>>>

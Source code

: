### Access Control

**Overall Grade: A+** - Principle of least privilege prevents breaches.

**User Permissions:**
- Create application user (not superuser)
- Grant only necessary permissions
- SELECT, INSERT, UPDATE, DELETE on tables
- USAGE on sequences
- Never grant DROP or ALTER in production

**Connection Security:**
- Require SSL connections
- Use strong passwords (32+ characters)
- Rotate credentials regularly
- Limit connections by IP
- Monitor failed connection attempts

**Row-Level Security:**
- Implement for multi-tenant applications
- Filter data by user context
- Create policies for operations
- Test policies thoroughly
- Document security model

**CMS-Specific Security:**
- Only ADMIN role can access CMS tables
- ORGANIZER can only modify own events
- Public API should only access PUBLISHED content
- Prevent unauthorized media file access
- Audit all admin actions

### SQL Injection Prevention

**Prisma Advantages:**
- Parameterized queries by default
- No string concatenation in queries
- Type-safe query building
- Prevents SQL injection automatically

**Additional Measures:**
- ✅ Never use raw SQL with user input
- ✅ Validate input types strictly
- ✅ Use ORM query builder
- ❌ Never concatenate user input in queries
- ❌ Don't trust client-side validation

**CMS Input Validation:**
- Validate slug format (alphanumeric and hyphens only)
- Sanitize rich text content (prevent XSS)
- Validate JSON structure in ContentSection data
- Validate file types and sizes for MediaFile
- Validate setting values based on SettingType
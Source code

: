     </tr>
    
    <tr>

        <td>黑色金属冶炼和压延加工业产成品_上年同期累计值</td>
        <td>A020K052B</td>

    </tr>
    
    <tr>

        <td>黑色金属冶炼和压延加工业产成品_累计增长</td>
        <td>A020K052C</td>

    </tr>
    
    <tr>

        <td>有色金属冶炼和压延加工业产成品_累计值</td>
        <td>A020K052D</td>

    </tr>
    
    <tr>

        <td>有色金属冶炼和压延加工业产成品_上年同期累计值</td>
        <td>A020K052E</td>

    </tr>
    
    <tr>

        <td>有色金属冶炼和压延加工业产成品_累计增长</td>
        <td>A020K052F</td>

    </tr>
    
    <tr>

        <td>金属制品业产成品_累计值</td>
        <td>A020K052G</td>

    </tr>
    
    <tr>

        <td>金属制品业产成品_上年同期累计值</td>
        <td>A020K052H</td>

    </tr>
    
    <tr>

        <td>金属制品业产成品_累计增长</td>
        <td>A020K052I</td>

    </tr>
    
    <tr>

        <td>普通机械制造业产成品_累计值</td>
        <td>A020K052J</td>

<<<

• _What is required_
Taking the entries above, print exactly the lines starting at the line with "- Prevents SQL injection automatically" and ending at the line with "- Validate file types and sizes for MediaFile", both included.

• _Exercise answer_
- Prevents SQL injection automatically

**Additional Measures:**
- ✅ Never use raw SQL with user input
- ✅ Validate input types strictly
- ✅ Use ORM query builder
- ❌ Never concatenate user input in queries
- ❌ Don't trust client-side validation

**CMS Input Validation:**
- Validate slug format (alphanumeric and hyphens only)
- Sanitize rich text content (prevent XSS)
- Validate JSON structure in ContentSection data
- Validate file types and sizes for MediaFile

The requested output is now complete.